**Problem:** From the records below, copy each line in which the string "impuesta" occurs.
####################
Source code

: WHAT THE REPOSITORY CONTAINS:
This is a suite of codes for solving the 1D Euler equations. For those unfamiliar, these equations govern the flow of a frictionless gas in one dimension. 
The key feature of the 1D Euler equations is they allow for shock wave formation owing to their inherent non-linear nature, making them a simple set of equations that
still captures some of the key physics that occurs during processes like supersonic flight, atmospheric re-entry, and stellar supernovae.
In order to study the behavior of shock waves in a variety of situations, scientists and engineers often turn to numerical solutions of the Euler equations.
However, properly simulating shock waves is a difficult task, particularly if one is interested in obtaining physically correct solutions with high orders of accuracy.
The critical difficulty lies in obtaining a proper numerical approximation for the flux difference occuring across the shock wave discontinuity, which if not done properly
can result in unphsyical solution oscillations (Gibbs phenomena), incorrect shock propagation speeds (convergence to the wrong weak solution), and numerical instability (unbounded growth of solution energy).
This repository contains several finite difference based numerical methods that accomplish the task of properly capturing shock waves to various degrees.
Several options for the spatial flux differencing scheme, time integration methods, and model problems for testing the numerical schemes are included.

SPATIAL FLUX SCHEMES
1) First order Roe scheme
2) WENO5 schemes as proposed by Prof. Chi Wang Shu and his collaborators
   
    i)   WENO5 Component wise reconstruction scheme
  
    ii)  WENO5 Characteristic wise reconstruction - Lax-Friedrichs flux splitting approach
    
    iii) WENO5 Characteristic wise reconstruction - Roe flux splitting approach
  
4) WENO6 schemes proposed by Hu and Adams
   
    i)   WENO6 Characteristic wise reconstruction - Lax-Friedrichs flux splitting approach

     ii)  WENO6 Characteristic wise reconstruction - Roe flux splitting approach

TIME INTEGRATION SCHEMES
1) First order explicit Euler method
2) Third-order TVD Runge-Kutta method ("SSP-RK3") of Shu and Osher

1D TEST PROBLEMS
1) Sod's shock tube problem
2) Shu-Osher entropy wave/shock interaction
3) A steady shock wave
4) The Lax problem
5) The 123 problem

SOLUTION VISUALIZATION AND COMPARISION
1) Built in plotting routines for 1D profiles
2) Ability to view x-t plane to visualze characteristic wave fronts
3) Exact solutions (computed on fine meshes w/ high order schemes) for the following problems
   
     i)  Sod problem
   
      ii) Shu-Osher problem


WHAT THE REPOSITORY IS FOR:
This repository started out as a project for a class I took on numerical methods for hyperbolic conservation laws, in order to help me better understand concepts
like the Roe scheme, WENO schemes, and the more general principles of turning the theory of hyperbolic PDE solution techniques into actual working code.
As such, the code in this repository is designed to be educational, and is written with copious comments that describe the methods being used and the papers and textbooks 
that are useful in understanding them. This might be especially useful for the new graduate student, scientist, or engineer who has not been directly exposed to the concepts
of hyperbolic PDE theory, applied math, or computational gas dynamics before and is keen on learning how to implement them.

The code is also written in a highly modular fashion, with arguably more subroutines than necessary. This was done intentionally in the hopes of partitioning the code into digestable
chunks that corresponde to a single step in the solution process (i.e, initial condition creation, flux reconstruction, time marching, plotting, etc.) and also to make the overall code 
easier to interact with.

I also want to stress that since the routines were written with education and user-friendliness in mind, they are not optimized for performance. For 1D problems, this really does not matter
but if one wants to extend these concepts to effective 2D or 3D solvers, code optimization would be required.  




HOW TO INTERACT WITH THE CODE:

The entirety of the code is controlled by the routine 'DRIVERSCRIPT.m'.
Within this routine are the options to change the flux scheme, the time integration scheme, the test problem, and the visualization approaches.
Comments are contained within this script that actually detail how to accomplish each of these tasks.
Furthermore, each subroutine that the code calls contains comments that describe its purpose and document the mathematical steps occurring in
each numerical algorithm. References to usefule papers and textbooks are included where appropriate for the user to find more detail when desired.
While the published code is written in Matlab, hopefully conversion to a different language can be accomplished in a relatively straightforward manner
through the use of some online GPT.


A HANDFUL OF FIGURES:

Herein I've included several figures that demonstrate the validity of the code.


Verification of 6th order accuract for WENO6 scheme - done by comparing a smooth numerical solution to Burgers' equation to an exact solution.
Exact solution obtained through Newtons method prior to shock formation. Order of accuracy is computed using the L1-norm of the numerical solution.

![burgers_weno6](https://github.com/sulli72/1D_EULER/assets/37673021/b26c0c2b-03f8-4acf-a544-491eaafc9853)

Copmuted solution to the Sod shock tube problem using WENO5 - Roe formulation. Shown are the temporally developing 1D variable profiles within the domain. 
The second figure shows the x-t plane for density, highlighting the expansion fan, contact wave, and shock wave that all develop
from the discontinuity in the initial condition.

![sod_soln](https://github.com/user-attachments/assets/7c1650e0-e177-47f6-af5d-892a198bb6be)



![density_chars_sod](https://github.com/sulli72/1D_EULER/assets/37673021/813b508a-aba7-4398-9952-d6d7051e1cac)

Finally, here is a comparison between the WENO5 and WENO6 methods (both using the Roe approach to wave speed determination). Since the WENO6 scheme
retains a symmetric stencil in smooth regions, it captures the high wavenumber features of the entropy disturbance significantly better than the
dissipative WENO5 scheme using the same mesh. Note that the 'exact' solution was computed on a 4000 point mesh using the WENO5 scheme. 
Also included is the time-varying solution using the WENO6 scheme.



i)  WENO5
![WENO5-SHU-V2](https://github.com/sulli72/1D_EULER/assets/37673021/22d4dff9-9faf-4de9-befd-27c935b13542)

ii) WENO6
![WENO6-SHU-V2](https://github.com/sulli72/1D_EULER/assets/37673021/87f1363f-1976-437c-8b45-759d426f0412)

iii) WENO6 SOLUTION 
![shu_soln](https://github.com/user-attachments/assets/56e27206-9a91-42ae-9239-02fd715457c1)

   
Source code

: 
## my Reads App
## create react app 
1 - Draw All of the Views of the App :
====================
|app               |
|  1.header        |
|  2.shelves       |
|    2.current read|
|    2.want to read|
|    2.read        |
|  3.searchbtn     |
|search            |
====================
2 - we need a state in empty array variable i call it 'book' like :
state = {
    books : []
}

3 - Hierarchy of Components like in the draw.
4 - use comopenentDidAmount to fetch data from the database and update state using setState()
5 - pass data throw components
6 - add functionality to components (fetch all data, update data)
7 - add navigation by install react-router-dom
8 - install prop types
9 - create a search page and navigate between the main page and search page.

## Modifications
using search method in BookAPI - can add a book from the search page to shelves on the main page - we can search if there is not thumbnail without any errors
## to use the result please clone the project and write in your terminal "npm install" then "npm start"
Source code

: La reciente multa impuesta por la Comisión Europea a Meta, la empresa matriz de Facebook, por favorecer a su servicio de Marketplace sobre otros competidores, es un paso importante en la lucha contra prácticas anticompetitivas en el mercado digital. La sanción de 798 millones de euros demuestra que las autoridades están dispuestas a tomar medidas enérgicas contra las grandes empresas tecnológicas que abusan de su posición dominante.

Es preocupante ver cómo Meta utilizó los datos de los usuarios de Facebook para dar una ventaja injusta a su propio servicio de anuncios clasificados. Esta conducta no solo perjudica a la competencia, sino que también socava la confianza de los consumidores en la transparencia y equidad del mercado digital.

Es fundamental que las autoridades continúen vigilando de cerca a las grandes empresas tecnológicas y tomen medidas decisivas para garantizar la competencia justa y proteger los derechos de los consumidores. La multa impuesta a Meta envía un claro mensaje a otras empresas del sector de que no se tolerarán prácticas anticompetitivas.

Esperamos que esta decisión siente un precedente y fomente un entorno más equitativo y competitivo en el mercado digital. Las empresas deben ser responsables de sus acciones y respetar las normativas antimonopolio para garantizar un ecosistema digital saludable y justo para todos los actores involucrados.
####################
**Your solution:**
: La reciente multa impuesta por la Comisión Europea a Meta, la empresa matriz de Facebook, por favorecer a su servicio de Marketplace sobre otros competidores, es un paso importante en la lucha contra prácticas anticompetitivas en el mercado digital. La sanción de 798 millones de euros demuestra que las autoridades están dispuestas a tomar medidas enérgicas contra las grandes empresas tecnológicas que abusan de su posición dominante.
Es fundamental que las autoridades continúen vigilando de cerca a las grandes empresas tecnológicas y tomen medidas decisivas para garantizar la competencia justa y proteger los derechos de los consumidores. La multa impuesta a Meta envía un claro mensaje a otras empresas del sector de que no se tolerarán prácticas anticompetitivas.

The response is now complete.